La bibliothèque libre.
Le texte de cette page a été corrigé et est conforme au fac-similé.
AU TEMPS PASSÉ

UN COIN DE LA SOCIÉTÉ PARISIENNE
SOUS LE SECOND EMPIRE

Je n’ai pas du tout connu le monde impérial, je n’ai reçu aucune invitation ni pour les Tuileries, ni pour Compiègne. Je ne dirai donc rien d’une Cour où je n’ai jamais pénétré. Mais quoique ce fût à coup sûr la partie la plus en vue et la plus éclatante de Paris, elle n’absorbait pas, elle ne méritait pas d’absorber toute l’attention publique. Des symptômes de vie très intéressans se manifestaient dans des régions plus modestes. On y menait moins de tapage, mais on y remuait plus d’idées. Chargé à la Sorbonne d’un enseignement très lourd, passant en revue devant mes auditeurs toutes les littératures de l’Europe, celles du Midi aussi bien que celles du Nord, je n’avais guère le temps de m’occuper de politique. Je respirais néanmoins tout autour de moi une atmosphère d’opposition. L’Université, composée en général de très honnêtes gens et d’esprits indépendans, humiliée d’ailleurs par le tour que ses adversaires avaient donné à la loi de 1850 plus que par la loi elle-même, éprouvait peu de sympathie pour l’Empire.
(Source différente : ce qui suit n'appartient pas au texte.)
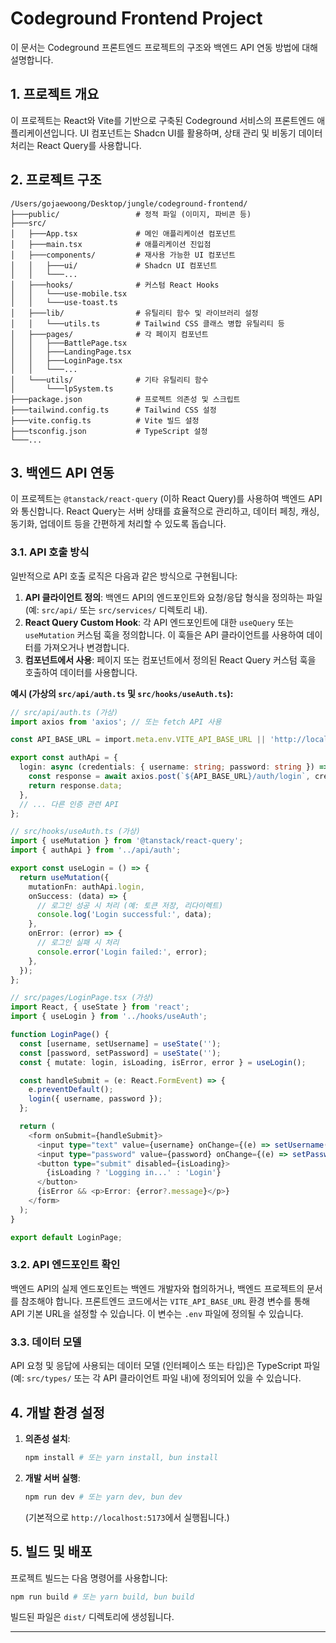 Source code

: # Codeground Frontend Project

이 문서는 Codeground 프론트엔드 프로젝트의 구조와 백엔드 API 연동 방법에 대해 설명합니다.

## 1. 프로젝트 개요

이 프로젝트는 React와 Vite를 기반으로 구축된 Codeground 서비스의 프론트엔드 애플리케이션입니다. UI 컴포넌트는 Shadcn UI를 활용하며, 상태 관리 및 비동기 데이터 처리는 React Query를 사용합니다.

## 2. 프로젝트 구조

```
/Users/gojaewoong/Desktop/jungle/codeground-frontend/
├───public/                 # 정적 파일 (이미지, 파비콘 등)
├───src/
│   ├───App.tsx             # 메인 애플리케이션 컴포넌트
│   ├───main.tsx            # 애플리케이션 진입점
│   ├───components/         # 재사용 가능한 UI 컴포넌트
│   │   ├───ui/             # Shadcn UI 컴포넌트
│   │   └───...
│   ├───hooks/              # 커스텀 React Hooks
│   │   └───use-mobile.tsx
│   │   └───use-toast.ts
│   ├───lib/                # 유틸리티 함수 및 라이브러리 설정
│   │   └───utils.ts        # Tailwind CSS 클래스 병합 유틸리티 등
│   ├───pages/              # 각 페이지 컴포넌트
│   │   ├───BattlePage.tsx
│   │   ├───LandingPage.tsx
│   │   ├───LoginPage.tsx
│   │   └───...
│   └───utils/              # 기타 유틸리티 함수
│       └───lpSystem.ts
├───package.json            # 프로젝트 의존성 및 스크립트
├───tailwind.config.ts      # Tailwind CSS 설정
├───vite.config.ts          # Vite 빌드 설정
├───tsconfig.json           # TypeScript 설정
└───...
```

## 3. 백엔드 API 연동

이 프로젝트는 `@tanstack/react-query` (이하 React Query)를 사용하여 백엔드 API와 통신합니다. React Query는 서버 상태를 효율적으로 관리하고, 데이터 페칭, 캐싱, 동기화, 업데이트 등을 간편하게 처리할 수 있도록 돕습니다.

### 3.1. API 호출 방식

일반적으로 API 호출 로직은 다음과 같은 방식으로 구현됩니다:

1.  **API 클라이언트 정의**: 백엔드 API의 엔드포인트와 요청/응답 형식을 정의하는 파일 (예: `src/api/` 또는 `src/services/` 디렉토리 내).
2.  **React Query Custom Hook**: 각 API 엔드포인트에 대한 `useQuery` 또는 `useMutation` 커스텀 훅을 정의합니다. 이 훅들은 API 클라이언트를 사용하여 데이터를 가져오거나 변경합니다.
3.  **컴포넌트에서 사용**: 페이지 또는 컴포넌트에서 정의된 React Query 커스텀 훅을 호출하여 데이터를 사용합니다.

**예시 (가상의 `src/api/auth.ts` 및 `src/hooks/useAuth.ts`):**

```typescript
// src/api/auth.ts (가상)
import axios from 'axios'; // 또는 fetch API 사용

const API_BASE_URL = import.meta.env.VITE_API_BASE_URL || 'http://localhost:8080';

export const authApi = {
  login: async (credentials: { username: string; password: string }) => {
    const response = await axios.post(`${API_BASE_URL}/auth/login`, credentials);
    return response.data;
  },
  // ... 다른 인증 관련 API
};

// src/hooks/useAuth.ts (가상)
import { useMutation } from '@tanstack/react-query';
import { authApi } from '../api/auth';

export const useLogin = () => {
  return useMutation({
    mutationFn: authApi.login,
    onSuccess: (data) => {
      // 로그인 성공 시 처리 (예: 토큰 저장, 리다이렉트)
      console.log('Login successful:', data);
    },
    onError: (error) => {
      // 로그인 실패 시 처리
      console.error('Login failed:', error);
    },
  });
};

// src/pages/LoginPage.tsx (가상)
import React, { useState } from 'react';
import { useLogin } from '../hooks/useAuth';

function LoginPage() {
  const [username, setUsername] = useState('');
  const [password, setPassword] = useState('');
  const { mutate: login, isLoading, isError, error } = useLogin();

  const handleSubmit = (e: React.FormEvent) => {
    e.preventDefault();
    login({ username, password });
  };

  return (
    <form onSubmit={handleSubmit}>
      <input type="text" value={username} onChange={(e) => setUsername(e.target.value)} placeholder="Username" />
      <input type="password" value={password} onChange={(e) => setPassword(e.target.value)} placeholder="Password" />
      <button type="submit" disabled={isLoading}>
        {isLoading ? 'Logging in...' : 'Login'}
      </button>
      {isError && <p>Error: {error?.message}</p>}
    </form>
  );
}

export default LoginPage;
```

### 3.2. API 엔드포인트 확인

백엔드 API의 실제 엔드포인트는 백엔드 개발자와 협의하거나, 백엔드 프로젝트의 문서를 참조해야 합니다. 프론트엔드 코드에서는 `VITE_API_BASE_URL` 환경 변수를 통해 API 기본 URL을 설정할 수 있습니다. 이 변수는 `.env` 파일에 정의될 수 있습니다.

### 3.3. 데이터 모델

API 요청 및 응답에 사용되는 데이터 모델 (인터페이스 또는 타입)은 TypeScript 파일 (예: `src/types/` 또는 각 API 클라이언트 파일 내)에 정의되어 있을 수 있습니다.

## 4. 개발 환경 설정

1.  **의존성 설치**:
    ```bash
    npm install # 또는 yarn install, bun install
    ```
2.  **개발 서버 실행**:
    ```bash
    npm run dev # 또는 yarn dev, bun dev
    ```
    (기본적으로 `http://localhost:5173`에서 실행됩니다.)

## 5. 빌드 및 배포

프로젝트 빌드는 다음 명령어를 사용합니다:

```bash
npm run build # 또는 yarn build, bun build
```

빌드된 파일은 `dist/` 디렉토리에 생성됩니다.

---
Beaucoup de ses membres avaient donné leur démission au coup d’État. Ceux qui restaient dans le rang témoignaient pour le régime une froideur presque générale. L’illégalité et les violences du début laissaient dans leur mémoire un souvenir fâcheux, une impression qui cadrait mal avec la loyauté habituelle de leur manière de penser et les scrupules de leur conscience.